Streaming Services Gear Up For A Battle of the Budgets

Apple TV+ and Disney+ are splashing the cash, but is that enough to tempt consumers away from Netflix?

pple is gearing up for a battle of the budgets when it comes to producing content for its new streaming service, Apple TV+.

Apple has released a trailer for The Morning Show, an original series starring Jennifer Aniston, Reese Witherspoon and Steve Carell that will feature on their new TV+ service.

Apple is said to be spending $300 million on the first two seasons of the show — this is a higher spend per episode than Game of Thrones, which reportedly cost $15 million for each episode of the final season.

Disney has reportedly spent about this much per episode to make The Mandalorian, a live-action Star Wars series. Their new streaming hub, Disney+, will also feature multiple shows from Marvel Studios. The service is set for launch in the US on 12 November.

Flashing the cash

Apple TV+ is expected to launch before the launch of Disney+. The company has committed $6 billion overall to produce original content for its streaming platform, which is less than Netflix’s expected cash content spending of $15bn this year but still a substantial investment for a service which hasn’t even gone live yet.

It seems that in the battle for streaming dominance it’s very much going to be a case of ‘my budget is bigger than your budget’. These new streaming services need to splash the cash on high-end series and films if they are to attract consumers away from — or convince them to splash out in addition to — platforms they already have a subscription to, such as Amazon Prime, Netflix, NowTV, HBO and HULU.

Squeezing the competitors

In the upcoming battle against the Silicon Valley technology mogul, Amazon Prime is arguably the safest of the bunch, with its streaming platform packaged with other useful benefits such as its next day delivery service, as well as music and literary content.

Netflix could be in trouble though, with some of its most popular titles being pulled to become part of their competitors’ streaming offering. Friends fans will be able to watch the series on Warner Media’s new streaming service, HBO Max. Similarly, The Office will be heading to NBC’s upcoming streaming service in 2021.
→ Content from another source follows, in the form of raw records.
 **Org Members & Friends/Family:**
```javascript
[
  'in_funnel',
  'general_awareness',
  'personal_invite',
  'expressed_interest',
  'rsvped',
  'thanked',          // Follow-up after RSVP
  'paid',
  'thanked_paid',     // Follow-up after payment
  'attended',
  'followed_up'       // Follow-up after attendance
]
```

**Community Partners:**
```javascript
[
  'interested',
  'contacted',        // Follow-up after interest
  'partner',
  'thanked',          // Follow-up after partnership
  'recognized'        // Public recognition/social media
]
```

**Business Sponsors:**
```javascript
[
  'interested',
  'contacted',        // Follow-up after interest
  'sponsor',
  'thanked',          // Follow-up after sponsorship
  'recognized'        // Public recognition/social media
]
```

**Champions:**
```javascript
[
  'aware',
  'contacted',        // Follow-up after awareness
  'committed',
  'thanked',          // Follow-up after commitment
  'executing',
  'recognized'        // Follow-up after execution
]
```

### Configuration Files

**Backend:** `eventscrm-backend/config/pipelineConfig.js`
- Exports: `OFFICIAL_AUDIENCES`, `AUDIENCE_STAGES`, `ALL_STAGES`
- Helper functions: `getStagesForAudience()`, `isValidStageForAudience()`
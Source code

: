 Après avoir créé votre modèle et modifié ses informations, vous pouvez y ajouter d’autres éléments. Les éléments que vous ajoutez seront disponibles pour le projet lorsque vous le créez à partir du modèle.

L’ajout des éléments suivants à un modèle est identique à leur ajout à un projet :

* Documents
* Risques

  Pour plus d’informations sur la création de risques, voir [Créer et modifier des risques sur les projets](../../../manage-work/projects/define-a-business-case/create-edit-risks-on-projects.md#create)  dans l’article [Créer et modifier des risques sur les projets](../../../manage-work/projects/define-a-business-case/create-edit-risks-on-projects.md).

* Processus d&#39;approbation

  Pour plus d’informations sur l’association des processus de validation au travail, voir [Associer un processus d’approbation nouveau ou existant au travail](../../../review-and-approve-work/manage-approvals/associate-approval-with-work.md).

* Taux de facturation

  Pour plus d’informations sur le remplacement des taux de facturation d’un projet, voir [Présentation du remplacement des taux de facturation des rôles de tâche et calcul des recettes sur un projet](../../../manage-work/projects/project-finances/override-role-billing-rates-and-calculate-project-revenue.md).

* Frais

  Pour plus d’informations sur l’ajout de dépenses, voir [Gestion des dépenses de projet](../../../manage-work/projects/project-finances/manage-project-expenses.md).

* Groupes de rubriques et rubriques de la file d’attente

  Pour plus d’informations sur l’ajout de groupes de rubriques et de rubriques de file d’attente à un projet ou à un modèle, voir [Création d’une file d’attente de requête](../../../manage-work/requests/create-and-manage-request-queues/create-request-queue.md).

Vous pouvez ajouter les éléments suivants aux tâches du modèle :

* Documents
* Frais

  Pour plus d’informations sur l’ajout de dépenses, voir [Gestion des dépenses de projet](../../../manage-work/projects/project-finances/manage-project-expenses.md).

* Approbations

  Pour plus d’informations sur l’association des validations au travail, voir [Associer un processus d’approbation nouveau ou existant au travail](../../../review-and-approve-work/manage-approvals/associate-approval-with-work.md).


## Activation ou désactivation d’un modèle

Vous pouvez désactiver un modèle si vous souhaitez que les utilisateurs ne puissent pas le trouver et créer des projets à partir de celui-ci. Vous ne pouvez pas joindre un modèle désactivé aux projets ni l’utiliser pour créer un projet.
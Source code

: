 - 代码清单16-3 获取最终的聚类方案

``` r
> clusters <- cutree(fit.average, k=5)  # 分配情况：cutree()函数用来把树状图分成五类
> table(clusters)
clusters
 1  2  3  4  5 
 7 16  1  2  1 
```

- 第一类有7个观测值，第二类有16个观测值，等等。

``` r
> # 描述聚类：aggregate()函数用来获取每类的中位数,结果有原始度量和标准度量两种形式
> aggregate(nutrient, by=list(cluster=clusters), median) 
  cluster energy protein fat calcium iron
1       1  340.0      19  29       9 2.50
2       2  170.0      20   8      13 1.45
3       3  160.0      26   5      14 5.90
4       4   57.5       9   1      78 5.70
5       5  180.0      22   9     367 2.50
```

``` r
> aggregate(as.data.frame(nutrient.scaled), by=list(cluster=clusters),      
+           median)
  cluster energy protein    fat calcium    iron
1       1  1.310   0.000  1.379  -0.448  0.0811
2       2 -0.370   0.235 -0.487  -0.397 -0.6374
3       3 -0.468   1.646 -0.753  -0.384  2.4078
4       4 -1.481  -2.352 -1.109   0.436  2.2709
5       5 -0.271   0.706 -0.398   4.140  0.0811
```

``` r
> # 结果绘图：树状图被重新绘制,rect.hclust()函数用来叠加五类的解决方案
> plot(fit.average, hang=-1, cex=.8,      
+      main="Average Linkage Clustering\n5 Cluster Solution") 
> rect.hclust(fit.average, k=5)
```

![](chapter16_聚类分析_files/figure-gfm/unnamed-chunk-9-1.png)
Netflix reported 2.7 million new subscribers in the second quarter of 2019 but that is only half of the 5 million new subscribers they were expecting. The company said their content let them down: “We don’t believe competition was a factor since there wasn’t a material change in the competitive landscape during Q2, and competitive intensity and our penetration is varied across regions. Rather, we think Q2’s content slate drove less growth in paid net adds than we anticipated.”

Photo by lucas Favre on Unsplash

When the price is right

These figures and Netflix’s supporting statement show that content is indeed king, but it’s not all about having attractive titles. The price has to be right, too.

As more and more streaming services enter the ring, the concentration of subscribers will be diluted across the different services, as not every household will be able to afford to pay for more than one subscription. With the Disney+ plan costing $6.99 a month, half of what Netflix charges for its standard plan in the US, it seems likely that many will be attracted by this competitive price point.

It’s time to switch off

Or maybe, they will stop paying for these services altogether.

As reports of how much the big names are spending on content production circulate, there is speculation as to whether consumers even care how much dough is being dropped. Some sceptics believe that consumers will be overwhelmed with choice and return to piracy to avoid having to service-hop.

This phenomenon would see users fatigued by having to remember which show is hosted on which service. To avoid jumping from Netflix, to NowTV to Amazon Prime, to Disney+. they would instead cancel their subscriptions and return to the video piracy methods that were rampant before Netflix first launched launched its streaming service in 2007.

It certainly seems possible that with so many streaming services clamouring for consumers’ attention, viewers are at risk of switching off from the noise altogether.

What do you think — are you tempted by Apple TV+ and Disney+ splashing the cash, or are you fed up of all the different options?